The truth is, it isn’t all sunshine and rainbows. There are some real benefits to working as a staff photographer, but there are some very real drawbacks. Before I get too deep into the cons let's talk about the pros. 

Pros: 

1) Paid Practice

First on the list of pros is that you get to practice your craft almost every day. Now you might do this for yourself anyway, but the reality is most commercial shooters really don’t shoot that much. They are lucky if they get just a handful of shoots a month. The act of going into work, setting up your gear, and making images is just great practice (up to a point, but more on that later). My long-term freelance clients have all noticed that I’m just faster at everything. Everything is muscle memory now. 

2) Consistent Performance

Second, it teaches you to create quality work even when you are having a bad day. It’s something that not a lot of hobbyists think about. If you work in a fast paced commercial studio, there is no option to have an off day. The work needs to happen whether you show up mentally or not. After a while, the process falls to the back of your mind and you can hit the mark almost all the time. The trouble here is that the target you are hitting is the target set by the company you are working for. When you are freelancing, the target is moving all the time. 
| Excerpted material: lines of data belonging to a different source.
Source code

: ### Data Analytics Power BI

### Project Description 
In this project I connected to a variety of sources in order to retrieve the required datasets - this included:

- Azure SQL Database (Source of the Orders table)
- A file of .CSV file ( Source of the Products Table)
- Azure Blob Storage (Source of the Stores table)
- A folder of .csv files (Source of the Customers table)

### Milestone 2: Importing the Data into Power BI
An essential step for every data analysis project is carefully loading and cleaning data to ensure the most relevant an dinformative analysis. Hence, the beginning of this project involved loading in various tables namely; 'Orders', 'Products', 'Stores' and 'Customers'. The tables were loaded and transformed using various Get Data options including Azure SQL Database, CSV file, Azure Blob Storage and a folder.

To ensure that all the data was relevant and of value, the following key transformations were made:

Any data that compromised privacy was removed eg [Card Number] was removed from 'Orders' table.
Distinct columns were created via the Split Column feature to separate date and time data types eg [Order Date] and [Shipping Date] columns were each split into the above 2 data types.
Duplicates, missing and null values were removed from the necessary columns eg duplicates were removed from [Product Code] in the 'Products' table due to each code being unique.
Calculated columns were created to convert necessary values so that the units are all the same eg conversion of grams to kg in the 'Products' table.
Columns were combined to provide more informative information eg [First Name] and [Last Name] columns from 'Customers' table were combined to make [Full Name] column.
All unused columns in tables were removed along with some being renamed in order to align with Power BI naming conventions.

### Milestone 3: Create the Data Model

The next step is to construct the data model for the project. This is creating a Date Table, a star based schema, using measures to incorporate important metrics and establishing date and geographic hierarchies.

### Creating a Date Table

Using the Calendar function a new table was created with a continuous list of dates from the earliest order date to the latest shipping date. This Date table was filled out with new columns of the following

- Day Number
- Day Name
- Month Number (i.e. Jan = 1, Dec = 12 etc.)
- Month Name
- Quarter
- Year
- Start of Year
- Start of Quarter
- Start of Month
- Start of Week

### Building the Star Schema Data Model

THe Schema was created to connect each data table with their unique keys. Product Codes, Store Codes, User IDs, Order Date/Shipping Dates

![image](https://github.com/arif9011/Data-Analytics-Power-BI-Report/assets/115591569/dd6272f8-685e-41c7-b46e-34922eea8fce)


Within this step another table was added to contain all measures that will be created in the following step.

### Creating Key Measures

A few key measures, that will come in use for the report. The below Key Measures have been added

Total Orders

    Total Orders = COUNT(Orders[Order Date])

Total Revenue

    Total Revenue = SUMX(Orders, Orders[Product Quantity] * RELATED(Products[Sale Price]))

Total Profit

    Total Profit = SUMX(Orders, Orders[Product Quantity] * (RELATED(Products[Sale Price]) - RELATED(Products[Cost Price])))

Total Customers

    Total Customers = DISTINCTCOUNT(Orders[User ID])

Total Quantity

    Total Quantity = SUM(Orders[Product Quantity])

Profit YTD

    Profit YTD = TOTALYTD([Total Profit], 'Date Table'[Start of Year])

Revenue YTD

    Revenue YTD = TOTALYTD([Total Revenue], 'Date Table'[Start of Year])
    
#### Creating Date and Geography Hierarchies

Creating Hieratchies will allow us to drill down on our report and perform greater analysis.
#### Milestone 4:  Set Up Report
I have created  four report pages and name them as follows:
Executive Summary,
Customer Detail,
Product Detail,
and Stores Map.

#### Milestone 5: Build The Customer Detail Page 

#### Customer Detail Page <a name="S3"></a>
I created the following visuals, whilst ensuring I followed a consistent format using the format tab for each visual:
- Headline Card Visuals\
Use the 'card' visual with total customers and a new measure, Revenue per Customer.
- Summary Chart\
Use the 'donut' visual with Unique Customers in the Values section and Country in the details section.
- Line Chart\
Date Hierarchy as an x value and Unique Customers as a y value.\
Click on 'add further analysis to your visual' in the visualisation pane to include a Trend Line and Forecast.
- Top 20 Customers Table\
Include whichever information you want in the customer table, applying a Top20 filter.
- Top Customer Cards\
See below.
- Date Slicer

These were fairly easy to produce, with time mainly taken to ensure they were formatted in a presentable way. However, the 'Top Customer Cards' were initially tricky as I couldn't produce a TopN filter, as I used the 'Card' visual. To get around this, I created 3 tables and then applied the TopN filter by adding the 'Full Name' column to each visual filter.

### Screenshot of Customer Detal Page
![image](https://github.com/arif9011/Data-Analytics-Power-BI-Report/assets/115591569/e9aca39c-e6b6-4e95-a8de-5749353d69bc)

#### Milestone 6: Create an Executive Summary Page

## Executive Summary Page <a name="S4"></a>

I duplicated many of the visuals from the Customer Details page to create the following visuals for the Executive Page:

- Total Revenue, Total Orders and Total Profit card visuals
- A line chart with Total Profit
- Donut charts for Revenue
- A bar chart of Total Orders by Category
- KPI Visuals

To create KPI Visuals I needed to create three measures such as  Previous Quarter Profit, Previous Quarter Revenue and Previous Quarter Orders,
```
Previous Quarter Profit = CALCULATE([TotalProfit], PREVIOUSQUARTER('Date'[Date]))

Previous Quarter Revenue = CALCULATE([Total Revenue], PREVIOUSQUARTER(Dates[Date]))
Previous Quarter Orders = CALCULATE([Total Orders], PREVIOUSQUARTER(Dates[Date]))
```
3) A Thousand Ways to Skin a Cat 

Third, shooting every day can accelerate your learning. I was lucky enough to work in a studio where there was some measure of creative freedom and a wide variety of subject matter. No one cared how exactly I did what I did, as long as the images came out usable. Because of that, I got to learn a million ways to accomplish the same look/looks. This has really been the most invaluable lesson I’ve learned. Knowing how to get the job done regardless of your resources is really the true mark of a professional and attaining that knowledge had been vastly accelerated by working full time. 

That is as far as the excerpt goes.